→ **AIM OF THE TASK**
Below are some records; reproduce them exactly.

*** Opening DATA PROVIDED ***

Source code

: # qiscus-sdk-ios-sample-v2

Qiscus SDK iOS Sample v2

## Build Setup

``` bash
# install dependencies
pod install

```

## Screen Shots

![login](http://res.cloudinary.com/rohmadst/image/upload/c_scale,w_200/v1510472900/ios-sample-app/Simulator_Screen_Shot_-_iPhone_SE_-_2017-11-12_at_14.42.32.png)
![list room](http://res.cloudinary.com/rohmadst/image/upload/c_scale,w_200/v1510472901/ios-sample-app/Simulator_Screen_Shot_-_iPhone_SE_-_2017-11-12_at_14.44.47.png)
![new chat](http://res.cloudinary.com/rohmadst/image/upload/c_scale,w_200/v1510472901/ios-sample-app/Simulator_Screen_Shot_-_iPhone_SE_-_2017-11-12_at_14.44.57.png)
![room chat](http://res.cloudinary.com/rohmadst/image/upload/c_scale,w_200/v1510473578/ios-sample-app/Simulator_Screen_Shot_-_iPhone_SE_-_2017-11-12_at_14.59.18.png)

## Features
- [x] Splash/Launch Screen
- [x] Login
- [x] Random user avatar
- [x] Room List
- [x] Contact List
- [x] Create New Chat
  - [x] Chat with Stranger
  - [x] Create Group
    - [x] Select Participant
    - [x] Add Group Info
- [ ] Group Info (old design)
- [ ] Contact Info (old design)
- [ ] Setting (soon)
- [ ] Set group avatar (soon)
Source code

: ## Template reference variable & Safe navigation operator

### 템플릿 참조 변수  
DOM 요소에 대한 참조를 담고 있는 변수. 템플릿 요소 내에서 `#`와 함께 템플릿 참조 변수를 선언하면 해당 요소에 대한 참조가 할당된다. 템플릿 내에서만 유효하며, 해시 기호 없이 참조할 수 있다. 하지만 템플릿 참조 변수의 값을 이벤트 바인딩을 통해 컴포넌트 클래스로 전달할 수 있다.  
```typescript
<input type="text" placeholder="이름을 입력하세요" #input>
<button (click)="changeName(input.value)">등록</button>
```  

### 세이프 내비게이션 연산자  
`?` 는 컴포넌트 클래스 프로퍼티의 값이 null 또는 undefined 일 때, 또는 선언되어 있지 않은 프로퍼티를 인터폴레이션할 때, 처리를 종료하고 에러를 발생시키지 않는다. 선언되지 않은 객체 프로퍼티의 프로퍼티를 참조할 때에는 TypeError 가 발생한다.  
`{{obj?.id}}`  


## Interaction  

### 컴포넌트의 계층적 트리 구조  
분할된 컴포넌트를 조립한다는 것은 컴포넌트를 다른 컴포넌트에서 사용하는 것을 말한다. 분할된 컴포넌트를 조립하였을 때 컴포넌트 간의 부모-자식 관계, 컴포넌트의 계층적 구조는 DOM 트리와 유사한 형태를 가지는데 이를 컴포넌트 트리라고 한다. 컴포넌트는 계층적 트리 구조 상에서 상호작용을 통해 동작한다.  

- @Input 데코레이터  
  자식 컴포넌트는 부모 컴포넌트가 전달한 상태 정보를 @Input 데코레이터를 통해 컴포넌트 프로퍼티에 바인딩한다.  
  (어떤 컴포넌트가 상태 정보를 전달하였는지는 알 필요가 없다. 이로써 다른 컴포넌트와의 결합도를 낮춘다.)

*** Closing DATA PROVIDED ***

→ **REPLY TO THE EXERCISE**
Source code

: # qiscus-sdk-ios-sample-v2

Qiscus SDK iOS Sample v2

## Build Setup

``` bash
# install dependencies
pod install

```

## Screen Shots

![login](http://res.cloudinary.com/rohmadst/image/upload/c_scale,w_200/v1510472900/ios-sample-app/Simulator_Screen_Shot_-_iPhone_SE_-_2017-11-12_at_14.42.32.png)
![list room](http://res.cloudinary.com/rohmadst/image/upload/c_scale,w_200/v1510472901/ios-sample-app/Simulator_Screen_Shot_-_iPhone_SE_-_2017-11-12_at_14.44.47.png)
![new chat](http://res.cloudinary.com/rohmadst/image/upload/c_scale,w_200/v1510472901/ios-sample-app/Simulator_Screen_Shot_-_iPhone_SE_-_2017-11-12_at_14.44.57.png)
![room chat](http://res.cloudinary.com/rohmadst/image/upload/c_scale,w_200/v1510473578/ios-sample-app/Simulator_Screen_Shot_-_iPhone_SE_-_2017-11-12_at_14.59.18.png)

## Features
- [x] Splash/Launch Screen
- [x] Login
- [x] Random user avatar
- [x] Room List
- [x] Contact List
- [x] Create New Chat
  - [x] Chat with Stranger
  - [x] Create Group
    - [x] Select Participant
    - [x] Add Group Info
- [ ] Group Info (old design)
- [ ] Contact Info (old design)
- [ ] Setting (soon)
- [ ] Set group avatar (soon)
Source code

: ## Template reference variable & Safe navigation operator

### 템플릿 참조 변수  
DOM 요소에 대한 참조를 담고 있는 변수. 템플릿 요소 내에서 `#`와 함께 템플릿 참조 변수를 선언하면 해당 요소에 대한 참조가 할당된다. 템플릿 내에서만 유효하며, 해시 기호 없이 참조할 수 있다. 하지만 템플릿 참조 변수의 값을 이벤트 바인딩을 통해 컴포넌트 클래스로 전달할 수 있다.  
```typescript
<input type="text" placeholder="이름을 입력하세요" #input>
<button (click)="changeName(input.value)">등록</button>
```  

### 세이프 내비게이션 연산자  
`?` 는 컴포넌트 클래스 프로퍼티의 값이 null 또는 undefined 일 때, 또는 선언되어 있지 않은 프로퍼티를 인터폴레이션할 때, 처리를 종료하고 에러를 발생시키지 않는다. 선언되지 않은 객체 프로퍼티의 프로퍼티를 참조할 때에는 TypeError 가 발생한다.  
`{{obj?.id}}`  


## Interaction  

### 컴포넌트의 계층적 트리 구조  
분할된 컴포넌트를 조립한다는 것은 컴포넌트를 다른 컴포넌트에서 사용하는 것을 말한다. 분할된 컴포넌트를 조립하였을 때 컴포넌트 간의 부모-자식 관계, 컴포넌트의 계층적 구조는 DOM 트리와 유사한 형태를 가지는데 이를 컴포넌트 트리라고 한다. 컴포넌트는 계층적 트리 구조 상에서 상호작용을 통해 동작한다.  

- @Input 데코레이터  
  자식 컴포넌트는 부모 컴포넌트가 전달한 상태 정보를 @Input 데코레이터를 통해 컴포넌트 프로퍼티에 바인딩한다.  
  (어떤 컴포넌트가 상태 정보를 전달하였는지는 알 필요가 없다. 이로써 다른 컴포넌트와의 결합도를 낮춘다.)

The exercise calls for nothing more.